The word "like" occurs in some lines of the listing. Copy those lines.

• [Recorded information]:

____________

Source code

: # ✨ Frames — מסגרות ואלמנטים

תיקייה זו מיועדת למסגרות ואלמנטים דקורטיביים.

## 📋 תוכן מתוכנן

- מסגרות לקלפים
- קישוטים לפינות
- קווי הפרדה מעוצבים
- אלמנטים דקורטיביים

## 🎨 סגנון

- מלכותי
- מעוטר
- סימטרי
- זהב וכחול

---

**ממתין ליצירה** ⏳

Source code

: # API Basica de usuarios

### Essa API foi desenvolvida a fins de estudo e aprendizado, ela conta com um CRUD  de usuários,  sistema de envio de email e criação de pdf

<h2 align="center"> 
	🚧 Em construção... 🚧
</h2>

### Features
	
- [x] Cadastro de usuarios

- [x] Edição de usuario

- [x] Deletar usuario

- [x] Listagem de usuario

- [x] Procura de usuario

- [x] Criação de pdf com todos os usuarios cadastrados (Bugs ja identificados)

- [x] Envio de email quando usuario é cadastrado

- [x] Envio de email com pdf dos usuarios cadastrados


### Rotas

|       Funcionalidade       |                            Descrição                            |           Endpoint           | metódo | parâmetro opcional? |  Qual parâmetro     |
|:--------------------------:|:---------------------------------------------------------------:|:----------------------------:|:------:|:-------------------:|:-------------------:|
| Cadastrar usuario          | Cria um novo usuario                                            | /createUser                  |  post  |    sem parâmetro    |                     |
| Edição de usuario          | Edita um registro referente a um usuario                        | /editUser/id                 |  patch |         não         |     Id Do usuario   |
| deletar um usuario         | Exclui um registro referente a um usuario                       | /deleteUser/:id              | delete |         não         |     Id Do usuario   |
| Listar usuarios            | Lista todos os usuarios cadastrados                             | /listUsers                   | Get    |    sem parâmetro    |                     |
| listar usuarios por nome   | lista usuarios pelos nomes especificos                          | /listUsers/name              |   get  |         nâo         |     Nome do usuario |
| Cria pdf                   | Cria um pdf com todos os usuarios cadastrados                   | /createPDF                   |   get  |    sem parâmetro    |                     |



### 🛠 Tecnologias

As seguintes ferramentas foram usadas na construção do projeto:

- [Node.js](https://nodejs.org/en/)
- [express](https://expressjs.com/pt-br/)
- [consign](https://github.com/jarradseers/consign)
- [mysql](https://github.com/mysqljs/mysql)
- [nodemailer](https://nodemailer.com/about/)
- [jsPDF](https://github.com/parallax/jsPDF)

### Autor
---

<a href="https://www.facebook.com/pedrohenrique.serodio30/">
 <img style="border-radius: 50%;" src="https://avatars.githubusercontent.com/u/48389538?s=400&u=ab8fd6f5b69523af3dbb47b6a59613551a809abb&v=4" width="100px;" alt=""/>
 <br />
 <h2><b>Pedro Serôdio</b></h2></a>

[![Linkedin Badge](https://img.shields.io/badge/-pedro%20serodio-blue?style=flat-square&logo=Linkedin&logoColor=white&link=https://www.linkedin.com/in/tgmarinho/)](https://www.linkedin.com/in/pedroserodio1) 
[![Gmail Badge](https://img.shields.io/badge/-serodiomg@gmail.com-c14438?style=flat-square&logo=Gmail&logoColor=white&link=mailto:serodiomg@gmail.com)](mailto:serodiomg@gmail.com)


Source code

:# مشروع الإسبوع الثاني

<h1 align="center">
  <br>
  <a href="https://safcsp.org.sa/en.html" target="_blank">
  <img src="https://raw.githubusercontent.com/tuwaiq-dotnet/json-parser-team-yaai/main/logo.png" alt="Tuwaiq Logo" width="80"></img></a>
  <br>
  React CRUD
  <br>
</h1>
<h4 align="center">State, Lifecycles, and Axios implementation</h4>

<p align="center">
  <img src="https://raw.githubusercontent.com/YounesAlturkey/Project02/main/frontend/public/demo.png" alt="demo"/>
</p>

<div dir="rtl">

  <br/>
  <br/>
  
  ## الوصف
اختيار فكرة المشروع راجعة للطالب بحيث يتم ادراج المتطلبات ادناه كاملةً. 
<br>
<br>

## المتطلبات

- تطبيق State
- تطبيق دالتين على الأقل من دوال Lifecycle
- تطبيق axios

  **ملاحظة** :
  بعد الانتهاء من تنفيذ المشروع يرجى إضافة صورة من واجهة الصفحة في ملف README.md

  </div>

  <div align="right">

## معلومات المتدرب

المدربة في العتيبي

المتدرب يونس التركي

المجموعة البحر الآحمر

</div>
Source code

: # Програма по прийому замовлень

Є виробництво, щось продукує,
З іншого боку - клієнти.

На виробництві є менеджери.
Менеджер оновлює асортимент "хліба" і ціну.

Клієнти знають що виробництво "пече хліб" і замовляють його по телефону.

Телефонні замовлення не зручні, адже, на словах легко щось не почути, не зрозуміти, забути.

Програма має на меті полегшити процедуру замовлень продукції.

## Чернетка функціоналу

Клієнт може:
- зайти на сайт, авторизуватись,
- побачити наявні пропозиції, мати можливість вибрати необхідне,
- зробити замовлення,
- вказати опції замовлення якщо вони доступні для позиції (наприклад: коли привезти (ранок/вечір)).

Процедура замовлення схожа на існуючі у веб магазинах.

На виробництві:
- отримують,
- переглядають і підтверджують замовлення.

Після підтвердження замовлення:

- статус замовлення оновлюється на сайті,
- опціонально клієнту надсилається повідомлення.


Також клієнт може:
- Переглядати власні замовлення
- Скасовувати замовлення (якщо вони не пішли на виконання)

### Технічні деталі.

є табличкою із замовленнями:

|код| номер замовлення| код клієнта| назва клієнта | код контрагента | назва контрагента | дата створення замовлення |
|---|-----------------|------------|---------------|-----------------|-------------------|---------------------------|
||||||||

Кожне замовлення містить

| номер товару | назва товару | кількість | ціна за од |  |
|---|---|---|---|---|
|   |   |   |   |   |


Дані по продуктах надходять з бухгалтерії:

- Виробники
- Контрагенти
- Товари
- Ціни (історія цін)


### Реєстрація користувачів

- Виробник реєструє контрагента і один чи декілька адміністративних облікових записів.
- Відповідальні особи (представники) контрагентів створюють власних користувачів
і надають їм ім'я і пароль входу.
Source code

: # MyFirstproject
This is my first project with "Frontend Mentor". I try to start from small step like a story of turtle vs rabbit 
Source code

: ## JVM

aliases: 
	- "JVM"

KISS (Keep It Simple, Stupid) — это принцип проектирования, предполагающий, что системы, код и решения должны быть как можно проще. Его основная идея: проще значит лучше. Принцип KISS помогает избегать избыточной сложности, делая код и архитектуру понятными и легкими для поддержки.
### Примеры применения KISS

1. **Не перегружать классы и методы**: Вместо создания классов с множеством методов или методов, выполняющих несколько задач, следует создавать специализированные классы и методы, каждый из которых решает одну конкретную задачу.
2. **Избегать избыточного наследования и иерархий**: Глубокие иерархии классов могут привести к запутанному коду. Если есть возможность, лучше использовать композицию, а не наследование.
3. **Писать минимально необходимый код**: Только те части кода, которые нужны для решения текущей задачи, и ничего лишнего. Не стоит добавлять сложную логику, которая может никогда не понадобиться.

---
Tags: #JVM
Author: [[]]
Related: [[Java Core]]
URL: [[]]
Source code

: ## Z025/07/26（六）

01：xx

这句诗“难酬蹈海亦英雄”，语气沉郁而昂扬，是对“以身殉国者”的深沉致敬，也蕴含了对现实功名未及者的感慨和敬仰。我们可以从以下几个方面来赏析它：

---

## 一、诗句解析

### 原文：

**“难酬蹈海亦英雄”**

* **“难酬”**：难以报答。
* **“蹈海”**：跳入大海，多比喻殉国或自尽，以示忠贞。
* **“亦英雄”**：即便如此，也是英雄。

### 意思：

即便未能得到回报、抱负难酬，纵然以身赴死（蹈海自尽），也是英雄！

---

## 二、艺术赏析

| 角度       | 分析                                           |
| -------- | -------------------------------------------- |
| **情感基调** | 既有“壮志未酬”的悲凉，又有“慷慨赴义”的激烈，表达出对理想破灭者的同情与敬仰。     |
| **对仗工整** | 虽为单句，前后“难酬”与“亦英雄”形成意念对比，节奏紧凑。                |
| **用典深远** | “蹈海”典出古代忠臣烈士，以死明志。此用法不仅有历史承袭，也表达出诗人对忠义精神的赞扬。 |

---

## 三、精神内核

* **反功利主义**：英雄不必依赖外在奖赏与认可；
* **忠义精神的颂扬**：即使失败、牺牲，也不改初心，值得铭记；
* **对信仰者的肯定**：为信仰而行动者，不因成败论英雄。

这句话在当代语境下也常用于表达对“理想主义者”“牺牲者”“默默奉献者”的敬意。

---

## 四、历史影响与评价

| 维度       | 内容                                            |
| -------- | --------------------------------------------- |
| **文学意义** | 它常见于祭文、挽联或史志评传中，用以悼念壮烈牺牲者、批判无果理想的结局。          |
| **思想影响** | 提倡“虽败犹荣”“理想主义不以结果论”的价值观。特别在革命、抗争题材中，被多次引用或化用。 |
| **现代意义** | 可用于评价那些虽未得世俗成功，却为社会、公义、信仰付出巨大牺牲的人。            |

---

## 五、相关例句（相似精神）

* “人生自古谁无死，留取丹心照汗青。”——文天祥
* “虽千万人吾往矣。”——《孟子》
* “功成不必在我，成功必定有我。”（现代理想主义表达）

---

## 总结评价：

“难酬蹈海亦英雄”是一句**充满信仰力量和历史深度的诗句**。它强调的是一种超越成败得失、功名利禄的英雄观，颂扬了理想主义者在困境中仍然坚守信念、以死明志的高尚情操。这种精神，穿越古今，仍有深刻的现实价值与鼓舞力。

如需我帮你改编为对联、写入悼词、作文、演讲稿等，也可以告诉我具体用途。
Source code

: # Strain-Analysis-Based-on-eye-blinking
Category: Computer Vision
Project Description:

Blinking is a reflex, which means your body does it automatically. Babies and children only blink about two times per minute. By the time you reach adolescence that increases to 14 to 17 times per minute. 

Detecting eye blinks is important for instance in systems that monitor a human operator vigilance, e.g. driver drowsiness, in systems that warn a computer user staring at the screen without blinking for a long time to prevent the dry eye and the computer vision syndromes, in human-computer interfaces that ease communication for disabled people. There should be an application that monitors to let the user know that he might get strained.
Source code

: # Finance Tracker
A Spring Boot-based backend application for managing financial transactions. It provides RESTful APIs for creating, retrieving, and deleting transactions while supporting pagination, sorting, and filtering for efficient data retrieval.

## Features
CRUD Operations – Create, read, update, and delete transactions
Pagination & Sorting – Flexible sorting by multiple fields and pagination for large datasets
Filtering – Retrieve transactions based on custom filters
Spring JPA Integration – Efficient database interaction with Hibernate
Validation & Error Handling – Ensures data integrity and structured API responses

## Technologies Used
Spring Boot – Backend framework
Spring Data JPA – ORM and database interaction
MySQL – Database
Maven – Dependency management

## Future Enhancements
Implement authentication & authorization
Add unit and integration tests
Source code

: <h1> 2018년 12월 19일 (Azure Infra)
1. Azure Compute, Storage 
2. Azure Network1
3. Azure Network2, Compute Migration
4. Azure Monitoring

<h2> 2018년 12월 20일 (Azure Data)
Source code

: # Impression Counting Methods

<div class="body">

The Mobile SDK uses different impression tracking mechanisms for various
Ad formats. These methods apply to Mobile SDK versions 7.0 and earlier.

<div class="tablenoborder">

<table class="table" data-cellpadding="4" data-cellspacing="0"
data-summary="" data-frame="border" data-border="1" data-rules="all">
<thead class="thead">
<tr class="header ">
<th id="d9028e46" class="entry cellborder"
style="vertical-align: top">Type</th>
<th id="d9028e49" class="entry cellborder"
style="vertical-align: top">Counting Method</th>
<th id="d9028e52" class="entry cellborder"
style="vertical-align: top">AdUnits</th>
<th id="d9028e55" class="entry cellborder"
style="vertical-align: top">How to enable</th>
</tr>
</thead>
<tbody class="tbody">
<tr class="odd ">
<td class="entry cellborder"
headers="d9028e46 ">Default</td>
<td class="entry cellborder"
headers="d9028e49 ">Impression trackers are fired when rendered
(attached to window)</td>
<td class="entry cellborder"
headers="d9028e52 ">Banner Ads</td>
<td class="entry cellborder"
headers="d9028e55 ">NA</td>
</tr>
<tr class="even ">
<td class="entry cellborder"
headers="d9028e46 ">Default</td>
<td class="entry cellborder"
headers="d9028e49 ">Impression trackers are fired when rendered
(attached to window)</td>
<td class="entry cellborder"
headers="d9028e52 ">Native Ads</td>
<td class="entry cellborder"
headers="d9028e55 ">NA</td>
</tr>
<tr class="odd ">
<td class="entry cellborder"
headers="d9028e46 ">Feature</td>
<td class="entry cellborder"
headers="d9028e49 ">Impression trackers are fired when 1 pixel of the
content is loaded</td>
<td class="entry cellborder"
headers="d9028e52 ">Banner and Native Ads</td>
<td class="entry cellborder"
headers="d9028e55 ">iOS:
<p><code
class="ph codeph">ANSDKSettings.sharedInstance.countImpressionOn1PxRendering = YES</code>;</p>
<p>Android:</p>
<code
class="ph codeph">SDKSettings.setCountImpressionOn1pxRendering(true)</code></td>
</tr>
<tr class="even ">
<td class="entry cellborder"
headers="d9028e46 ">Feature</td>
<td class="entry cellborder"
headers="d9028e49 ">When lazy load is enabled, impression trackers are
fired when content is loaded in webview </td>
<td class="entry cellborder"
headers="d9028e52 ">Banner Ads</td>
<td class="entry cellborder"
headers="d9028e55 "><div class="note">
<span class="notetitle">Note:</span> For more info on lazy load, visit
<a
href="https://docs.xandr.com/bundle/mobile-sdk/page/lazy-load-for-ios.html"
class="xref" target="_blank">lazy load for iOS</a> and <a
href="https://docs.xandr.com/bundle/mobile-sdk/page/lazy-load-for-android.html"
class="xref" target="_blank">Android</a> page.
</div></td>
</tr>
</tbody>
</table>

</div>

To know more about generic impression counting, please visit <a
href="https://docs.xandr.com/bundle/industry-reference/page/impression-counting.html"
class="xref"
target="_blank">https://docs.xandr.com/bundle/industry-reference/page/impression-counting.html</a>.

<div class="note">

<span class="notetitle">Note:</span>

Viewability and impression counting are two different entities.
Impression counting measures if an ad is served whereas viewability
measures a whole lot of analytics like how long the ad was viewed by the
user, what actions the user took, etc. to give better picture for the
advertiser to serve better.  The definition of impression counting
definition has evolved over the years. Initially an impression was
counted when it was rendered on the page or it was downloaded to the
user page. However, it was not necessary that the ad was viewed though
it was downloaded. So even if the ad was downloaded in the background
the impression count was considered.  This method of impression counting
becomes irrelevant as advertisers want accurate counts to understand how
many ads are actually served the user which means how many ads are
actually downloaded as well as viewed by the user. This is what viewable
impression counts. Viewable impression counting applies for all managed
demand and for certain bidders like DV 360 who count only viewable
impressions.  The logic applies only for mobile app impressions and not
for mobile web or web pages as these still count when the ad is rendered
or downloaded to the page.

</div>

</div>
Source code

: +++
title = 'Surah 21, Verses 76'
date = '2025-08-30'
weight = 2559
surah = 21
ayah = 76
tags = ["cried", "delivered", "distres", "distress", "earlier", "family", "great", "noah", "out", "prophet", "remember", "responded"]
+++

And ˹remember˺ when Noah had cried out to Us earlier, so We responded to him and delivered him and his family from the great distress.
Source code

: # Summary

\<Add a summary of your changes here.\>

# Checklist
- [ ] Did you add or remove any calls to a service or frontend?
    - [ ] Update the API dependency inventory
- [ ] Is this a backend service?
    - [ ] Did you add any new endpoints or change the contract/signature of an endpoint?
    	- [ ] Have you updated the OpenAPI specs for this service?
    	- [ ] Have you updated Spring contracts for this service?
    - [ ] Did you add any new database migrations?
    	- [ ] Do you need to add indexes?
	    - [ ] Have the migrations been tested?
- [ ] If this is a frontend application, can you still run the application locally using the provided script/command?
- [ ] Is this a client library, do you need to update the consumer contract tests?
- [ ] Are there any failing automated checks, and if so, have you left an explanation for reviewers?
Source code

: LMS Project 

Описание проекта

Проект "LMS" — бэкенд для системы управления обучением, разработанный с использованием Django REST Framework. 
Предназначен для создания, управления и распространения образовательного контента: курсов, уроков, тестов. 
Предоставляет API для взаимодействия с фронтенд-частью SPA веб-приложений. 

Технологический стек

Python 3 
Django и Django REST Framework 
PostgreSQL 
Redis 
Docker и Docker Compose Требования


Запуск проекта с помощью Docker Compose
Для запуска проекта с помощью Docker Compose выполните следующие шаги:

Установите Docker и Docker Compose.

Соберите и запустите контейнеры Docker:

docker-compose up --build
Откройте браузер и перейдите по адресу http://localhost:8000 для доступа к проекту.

____________

• [Result of this exercise]:
This is my first project with "Frontend Mentor". I try to start from small step like a story of turtle vs rabbit 
measures a whole lot of analytics like how long the ad was viewed by the
demand and for certain bidders like DV 360 who count only viewable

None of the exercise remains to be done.